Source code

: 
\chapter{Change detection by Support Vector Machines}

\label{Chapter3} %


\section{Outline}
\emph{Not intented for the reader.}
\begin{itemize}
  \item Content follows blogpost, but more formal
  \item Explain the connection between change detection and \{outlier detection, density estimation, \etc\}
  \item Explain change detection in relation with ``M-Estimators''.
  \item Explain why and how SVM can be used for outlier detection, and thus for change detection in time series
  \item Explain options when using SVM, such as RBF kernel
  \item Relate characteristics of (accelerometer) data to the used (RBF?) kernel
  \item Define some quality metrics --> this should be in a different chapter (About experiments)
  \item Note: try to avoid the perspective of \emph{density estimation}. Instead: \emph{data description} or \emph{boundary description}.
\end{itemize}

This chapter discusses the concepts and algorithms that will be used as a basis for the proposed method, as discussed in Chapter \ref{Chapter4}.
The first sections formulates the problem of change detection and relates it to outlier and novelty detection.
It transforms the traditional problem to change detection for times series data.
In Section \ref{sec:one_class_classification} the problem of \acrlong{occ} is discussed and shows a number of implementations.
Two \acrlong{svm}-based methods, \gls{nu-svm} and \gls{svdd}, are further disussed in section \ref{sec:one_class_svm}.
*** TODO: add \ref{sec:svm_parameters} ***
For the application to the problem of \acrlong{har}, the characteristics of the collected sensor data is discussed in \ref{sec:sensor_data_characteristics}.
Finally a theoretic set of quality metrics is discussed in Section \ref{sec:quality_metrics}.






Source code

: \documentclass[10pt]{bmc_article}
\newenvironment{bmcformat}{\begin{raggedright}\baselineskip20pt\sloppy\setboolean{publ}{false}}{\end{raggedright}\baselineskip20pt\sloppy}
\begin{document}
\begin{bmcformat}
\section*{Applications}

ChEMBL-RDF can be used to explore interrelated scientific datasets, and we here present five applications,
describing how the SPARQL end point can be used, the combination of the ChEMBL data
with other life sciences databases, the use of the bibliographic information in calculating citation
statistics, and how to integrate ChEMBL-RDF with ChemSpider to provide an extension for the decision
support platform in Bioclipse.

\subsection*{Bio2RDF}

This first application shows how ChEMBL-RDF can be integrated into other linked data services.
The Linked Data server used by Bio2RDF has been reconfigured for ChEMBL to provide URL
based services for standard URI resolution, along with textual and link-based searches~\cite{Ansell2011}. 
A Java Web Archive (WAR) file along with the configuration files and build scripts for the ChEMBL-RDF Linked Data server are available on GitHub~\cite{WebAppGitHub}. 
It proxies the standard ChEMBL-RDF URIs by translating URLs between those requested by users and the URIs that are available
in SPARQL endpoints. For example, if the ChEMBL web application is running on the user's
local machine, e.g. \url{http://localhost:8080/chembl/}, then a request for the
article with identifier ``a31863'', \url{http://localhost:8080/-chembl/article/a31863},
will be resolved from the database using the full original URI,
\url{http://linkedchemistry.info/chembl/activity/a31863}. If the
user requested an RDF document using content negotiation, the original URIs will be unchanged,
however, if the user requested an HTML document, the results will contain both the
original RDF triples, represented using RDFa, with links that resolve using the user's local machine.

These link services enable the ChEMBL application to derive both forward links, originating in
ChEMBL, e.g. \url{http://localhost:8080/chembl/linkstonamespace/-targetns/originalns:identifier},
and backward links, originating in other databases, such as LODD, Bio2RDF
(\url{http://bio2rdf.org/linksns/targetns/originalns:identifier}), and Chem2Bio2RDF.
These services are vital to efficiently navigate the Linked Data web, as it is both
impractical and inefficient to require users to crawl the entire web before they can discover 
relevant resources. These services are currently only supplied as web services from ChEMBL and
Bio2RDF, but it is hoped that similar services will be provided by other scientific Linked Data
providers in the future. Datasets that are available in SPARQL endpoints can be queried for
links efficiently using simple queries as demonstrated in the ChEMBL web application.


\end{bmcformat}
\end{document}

Exercise aim:
Within the data above, pick out all lines holding the word "http".

Exercise output:
local machine, e.g. \url{http://localhost:8080/chembl/}, then a request for the
article with identifier ``a31863'', \url{http://localhost:8080/-chembl/article/a31863},
\url{http://linkedchemistry.info/chembl/activity/a31863}. If the
ChEMBL, e.g. \url{http://localhost:8080/chembl/linkstonamespace/-targetns/originalns:identifier},
(\url{http://bio2rdf.org/linksns/targetns/originalns:identifier}), and Chem2Bio2RDF.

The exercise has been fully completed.